[Records from a data collection]

+++

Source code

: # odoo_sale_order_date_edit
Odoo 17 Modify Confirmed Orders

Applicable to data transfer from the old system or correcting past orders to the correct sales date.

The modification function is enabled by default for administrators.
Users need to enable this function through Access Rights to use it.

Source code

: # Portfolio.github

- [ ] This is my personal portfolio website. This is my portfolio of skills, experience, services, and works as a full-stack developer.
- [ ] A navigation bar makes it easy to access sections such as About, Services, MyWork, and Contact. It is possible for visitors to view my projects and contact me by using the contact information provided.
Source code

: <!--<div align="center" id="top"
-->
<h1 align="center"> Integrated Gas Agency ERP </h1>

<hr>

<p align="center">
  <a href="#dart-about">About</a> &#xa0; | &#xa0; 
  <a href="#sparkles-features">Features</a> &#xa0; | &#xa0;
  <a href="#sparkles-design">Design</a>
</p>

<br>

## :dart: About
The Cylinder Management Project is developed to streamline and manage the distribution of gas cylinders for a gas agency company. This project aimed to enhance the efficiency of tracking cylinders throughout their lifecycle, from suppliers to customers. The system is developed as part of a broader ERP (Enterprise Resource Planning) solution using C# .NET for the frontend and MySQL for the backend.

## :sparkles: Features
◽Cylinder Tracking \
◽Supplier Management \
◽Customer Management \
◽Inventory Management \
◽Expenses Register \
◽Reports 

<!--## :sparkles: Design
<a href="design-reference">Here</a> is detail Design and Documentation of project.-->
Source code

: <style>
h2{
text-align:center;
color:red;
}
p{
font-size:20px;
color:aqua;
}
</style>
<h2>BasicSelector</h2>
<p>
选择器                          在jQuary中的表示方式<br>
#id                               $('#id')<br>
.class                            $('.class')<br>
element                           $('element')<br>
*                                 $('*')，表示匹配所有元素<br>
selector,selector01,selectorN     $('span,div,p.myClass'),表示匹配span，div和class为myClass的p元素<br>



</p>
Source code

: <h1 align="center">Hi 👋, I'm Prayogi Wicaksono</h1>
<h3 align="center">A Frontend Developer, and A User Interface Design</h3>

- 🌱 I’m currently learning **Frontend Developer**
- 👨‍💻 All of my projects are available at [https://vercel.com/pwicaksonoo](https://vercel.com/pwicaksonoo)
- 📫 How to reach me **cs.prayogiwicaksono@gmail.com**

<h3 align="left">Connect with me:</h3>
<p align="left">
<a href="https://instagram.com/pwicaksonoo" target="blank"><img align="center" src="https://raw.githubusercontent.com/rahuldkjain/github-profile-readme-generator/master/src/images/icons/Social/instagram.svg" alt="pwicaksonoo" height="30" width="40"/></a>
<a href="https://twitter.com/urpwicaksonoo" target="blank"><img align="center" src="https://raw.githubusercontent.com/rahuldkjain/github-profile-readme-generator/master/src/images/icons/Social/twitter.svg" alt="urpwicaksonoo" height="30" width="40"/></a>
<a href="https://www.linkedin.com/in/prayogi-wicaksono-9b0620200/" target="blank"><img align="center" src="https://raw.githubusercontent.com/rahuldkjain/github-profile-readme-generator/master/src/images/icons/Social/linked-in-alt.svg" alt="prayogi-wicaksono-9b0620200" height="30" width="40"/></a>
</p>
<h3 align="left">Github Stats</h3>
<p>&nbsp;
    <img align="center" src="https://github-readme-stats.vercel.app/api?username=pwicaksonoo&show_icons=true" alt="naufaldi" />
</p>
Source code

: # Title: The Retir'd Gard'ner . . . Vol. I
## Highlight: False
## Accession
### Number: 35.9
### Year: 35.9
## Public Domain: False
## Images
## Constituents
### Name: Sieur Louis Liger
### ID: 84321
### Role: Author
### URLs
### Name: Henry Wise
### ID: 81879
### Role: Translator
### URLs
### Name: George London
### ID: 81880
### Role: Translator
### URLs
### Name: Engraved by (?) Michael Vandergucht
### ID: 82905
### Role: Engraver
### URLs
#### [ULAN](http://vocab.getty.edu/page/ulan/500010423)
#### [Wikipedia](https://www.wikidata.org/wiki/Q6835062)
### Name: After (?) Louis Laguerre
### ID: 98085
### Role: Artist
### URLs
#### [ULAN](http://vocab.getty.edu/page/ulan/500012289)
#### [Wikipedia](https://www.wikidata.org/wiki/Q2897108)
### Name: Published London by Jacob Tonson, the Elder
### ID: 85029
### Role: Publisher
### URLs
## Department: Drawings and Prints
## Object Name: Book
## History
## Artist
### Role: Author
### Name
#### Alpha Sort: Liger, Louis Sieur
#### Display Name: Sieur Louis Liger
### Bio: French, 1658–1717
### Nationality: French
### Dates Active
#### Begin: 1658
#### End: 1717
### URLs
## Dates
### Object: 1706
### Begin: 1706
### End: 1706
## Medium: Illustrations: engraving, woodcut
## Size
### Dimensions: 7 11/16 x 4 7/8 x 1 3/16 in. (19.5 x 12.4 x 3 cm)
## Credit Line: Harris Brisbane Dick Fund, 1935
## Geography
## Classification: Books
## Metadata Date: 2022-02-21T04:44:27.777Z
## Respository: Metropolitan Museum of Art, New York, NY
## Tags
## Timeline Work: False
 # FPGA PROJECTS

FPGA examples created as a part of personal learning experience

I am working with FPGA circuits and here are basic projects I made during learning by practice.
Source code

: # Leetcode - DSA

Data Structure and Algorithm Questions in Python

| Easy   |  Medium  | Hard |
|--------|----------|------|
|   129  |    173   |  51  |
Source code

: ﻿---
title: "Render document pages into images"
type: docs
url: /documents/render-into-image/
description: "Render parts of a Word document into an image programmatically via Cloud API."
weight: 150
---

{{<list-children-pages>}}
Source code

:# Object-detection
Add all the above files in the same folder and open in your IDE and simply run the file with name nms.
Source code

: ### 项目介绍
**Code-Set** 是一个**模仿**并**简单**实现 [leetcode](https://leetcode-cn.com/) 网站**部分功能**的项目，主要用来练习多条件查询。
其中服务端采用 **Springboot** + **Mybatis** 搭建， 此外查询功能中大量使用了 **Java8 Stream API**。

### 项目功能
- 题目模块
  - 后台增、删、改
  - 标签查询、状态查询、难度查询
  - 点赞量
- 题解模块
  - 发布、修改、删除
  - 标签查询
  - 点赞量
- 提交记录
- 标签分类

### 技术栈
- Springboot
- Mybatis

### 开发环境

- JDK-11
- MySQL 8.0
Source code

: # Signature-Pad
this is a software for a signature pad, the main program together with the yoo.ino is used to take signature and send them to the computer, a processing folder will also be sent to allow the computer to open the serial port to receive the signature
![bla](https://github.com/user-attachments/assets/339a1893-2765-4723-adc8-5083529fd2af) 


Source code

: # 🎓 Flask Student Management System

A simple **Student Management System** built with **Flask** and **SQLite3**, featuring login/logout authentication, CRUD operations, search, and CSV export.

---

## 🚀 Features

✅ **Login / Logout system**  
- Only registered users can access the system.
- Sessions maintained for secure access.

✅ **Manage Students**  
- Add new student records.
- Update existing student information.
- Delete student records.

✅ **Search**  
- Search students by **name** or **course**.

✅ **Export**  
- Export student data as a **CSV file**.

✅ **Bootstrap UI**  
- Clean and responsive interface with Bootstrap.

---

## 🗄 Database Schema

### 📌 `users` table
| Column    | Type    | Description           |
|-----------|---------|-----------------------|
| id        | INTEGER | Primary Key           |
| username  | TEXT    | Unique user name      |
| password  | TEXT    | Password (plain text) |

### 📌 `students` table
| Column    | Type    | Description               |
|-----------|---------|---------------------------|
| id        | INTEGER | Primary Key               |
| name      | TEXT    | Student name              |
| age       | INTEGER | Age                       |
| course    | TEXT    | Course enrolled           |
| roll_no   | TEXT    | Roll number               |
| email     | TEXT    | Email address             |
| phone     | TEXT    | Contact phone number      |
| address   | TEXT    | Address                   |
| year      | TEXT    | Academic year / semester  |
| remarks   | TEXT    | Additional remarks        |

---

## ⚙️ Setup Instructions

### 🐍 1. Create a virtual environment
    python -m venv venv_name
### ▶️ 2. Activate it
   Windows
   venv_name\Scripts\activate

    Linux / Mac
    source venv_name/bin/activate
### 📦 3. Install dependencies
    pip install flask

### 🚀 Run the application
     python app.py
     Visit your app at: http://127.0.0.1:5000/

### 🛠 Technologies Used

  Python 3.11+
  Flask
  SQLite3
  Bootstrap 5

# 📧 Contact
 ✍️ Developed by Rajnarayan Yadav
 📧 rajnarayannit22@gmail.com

+++

## WHAT IS BEING ASKED
On how many lines above does "MySQL" occur? Say the number only.

## SOLUTION TO THIS PROBLEM
2